◆ Task to complete
Copy each line of the following material that has the string "floors".
──────── Given records ────────
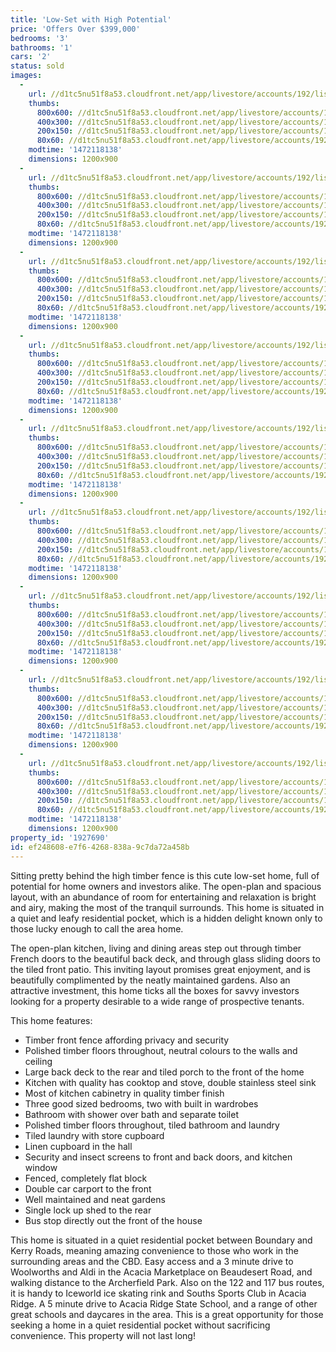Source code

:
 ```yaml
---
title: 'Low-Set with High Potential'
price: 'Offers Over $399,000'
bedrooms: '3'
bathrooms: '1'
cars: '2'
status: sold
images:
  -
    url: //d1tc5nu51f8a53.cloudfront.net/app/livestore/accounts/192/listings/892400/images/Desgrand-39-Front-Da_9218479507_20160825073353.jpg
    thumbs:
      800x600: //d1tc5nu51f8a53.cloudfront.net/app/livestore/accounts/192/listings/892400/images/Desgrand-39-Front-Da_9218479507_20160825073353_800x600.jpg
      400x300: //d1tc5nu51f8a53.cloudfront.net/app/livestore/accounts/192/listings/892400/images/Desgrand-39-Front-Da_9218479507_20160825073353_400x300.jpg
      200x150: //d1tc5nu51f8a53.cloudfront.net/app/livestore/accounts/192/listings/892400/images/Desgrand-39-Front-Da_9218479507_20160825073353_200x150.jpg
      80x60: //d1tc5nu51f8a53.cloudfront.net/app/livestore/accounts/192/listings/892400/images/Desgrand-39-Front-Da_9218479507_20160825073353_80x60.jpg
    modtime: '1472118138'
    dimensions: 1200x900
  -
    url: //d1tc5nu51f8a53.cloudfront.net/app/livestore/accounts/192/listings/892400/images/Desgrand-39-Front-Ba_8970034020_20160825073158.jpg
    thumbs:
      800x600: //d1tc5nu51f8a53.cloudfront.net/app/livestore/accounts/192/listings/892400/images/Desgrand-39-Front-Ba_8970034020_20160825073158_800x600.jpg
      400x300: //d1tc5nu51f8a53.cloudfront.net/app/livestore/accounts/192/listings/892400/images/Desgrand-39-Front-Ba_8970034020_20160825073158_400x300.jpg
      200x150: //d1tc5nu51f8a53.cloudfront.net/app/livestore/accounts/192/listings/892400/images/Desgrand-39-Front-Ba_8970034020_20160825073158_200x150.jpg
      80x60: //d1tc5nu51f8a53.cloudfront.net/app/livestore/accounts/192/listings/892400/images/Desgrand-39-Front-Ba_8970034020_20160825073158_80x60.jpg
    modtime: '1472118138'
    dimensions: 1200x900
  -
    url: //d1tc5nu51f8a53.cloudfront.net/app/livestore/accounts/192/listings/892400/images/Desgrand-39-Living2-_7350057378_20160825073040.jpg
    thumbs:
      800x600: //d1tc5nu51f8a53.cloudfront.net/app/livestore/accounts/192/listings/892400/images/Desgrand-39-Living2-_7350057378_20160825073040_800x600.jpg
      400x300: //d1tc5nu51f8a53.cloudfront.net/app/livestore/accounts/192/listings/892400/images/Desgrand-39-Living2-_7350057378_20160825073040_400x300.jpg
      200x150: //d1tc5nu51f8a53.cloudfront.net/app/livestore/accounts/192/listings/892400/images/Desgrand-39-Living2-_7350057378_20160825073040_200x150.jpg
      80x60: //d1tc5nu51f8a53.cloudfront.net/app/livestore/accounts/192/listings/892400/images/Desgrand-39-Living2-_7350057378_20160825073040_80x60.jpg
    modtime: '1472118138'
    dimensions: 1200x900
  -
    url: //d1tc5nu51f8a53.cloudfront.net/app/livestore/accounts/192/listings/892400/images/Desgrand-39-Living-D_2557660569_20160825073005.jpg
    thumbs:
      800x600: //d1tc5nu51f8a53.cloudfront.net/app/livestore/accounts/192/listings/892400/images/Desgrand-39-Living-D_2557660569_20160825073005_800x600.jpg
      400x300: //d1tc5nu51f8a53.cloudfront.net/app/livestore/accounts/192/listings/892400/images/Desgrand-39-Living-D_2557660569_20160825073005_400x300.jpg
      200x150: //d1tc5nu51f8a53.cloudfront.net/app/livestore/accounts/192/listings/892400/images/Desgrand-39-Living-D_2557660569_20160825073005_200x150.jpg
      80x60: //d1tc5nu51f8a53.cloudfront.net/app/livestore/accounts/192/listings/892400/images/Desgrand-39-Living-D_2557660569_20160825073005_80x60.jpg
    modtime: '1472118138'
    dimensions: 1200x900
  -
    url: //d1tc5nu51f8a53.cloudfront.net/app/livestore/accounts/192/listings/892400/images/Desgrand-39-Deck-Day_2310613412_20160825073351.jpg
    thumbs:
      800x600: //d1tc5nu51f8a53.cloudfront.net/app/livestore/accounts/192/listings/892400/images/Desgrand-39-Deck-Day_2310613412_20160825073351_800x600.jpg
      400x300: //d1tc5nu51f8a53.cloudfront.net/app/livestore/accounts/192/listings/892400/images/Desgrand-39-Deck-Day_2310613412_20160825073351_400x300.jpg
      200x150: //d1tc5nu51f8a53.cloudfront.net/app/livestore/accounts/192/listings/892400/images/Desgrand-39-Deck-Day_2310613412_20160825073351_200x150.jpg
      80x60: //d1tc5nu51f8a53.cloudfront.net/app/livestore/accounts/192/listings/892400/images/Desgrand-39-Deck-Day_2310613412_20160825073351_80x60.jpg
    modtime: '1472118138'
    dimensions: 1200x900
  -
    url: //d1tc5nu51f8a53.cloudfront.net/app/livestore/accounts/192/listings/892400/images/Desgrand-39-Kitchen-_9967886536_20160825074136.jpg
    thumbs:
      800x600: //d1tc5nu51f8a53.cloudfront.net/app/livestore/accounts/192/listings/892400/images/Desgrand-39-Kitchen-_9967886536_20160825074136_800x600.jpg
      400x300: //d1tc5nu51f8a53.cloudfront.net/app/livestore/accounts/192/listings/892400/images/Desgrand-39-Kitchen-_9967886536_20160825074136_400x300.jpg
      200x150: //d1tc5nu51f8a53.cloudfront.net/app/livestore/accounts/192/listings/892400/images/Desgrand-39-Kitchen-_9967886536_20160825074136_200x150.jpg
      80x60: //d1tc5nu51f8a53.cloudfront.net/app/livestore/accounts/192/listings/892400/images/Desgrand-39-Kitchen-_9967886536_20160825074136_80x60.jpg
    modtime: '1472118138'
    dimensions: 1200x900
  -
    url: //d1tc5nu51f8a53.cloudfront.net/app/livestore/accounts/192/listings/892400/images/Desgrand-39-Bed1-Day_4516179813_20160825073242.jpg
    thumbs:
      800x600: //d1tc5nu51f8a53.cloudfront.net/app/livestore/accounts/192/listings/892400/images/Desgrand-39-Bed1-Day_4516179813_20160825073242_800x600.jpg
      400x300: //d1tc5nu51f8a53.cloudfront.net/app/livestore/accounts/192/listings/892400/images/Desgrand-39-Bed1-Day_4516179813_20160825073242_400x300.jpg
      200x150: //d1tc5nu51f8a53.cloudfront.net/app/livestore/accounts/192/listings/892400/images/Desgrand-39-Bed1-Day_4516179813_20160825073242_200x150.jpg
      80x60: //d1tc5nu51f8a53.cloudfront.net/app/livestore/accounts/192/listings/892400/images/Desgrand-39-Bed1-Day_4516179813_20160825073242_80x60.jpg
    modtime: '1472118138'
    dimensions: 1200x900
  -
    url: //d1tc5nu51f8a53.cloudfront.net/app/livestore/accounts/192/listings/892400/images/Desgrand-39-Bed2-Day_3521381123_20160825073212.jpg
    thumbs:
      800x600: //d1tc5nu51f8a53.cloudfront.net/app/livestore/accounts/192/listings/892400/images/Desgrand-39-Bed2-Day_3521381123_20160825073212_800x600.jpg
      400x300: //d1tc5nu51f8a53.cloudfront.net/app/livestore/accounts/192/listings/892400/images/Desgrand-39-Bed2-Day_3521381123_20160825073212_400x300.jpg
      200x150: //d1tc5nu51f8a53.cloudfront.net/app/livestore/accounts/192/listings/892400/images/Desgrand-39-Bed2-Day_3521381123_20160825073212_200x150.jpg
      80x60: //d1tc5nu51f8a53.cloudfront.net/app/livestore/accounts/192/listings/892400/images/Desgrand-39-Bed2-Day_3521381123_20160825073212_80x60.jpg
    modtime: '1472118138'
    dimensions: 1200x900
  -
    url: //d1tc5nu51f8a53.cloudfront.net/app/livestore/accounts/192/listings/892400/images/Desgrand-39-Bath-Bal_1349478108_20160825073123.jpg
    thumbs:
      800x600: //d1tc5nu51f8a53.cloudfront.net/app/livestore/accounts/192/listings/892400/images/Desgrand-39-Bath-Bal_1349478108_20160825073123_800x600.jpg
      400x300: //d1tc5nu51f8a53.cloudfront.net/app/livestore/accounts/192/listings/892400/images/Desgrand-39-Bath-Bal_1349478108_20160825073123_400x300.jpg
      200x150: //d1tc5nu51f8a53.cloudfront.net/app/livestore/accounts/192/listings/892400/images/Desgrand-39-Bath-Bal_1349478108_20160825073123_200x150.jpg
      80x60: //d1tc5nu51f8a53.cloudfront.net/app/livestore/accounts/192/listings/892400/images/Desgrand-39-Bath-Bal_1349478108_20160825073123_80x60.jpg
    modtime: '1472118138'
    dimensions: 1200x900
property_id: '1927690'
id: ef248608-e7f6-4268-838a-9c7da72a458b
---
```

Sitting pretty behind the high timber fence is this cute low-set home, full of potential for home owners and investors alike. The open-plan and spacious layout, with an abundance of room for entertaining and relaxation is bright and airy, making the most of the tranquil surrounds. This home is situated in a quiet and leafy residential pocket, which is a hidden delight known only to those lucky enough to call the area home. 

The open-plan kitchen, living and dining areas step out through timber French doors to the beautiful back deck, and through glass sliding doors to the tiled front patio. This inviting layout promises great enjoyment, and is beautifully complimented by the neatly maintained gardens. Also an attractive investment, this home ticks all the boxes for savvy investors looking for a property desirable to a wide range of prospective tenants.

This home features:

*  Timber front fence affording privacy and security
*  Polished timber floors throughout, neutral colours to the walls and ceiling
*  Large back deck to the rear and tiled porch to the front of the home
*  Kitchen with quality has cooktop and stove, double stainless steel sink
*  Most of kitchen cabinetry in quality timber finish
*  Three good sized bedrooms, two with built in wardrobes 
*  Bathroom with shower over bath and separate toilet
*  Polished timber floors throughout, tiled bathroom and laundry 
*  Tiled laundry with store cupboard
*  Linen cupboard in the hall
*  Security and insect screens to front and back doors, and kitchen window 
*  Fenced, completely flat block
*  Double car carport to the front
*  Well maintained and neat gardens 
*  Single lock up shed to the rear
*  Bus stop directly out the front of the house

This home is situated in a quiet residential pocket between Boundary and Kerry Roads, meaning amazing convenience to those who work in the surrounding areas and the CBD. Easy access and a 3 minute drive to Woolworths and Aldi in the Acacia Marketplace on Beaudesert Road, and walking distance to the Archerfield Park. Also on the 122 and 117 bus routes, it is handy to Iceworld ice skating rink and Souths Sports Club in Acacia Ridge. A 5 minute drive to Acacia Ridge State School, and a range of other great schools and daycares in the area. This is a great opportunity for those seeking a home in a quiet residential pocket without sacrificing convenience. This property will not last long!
────────
◆ Solution for this exercise
*  Polished timber floors throughout, neutral colours to the walls and ceiling
*  Polished timber floors throughout, tiled bathroom and laundry 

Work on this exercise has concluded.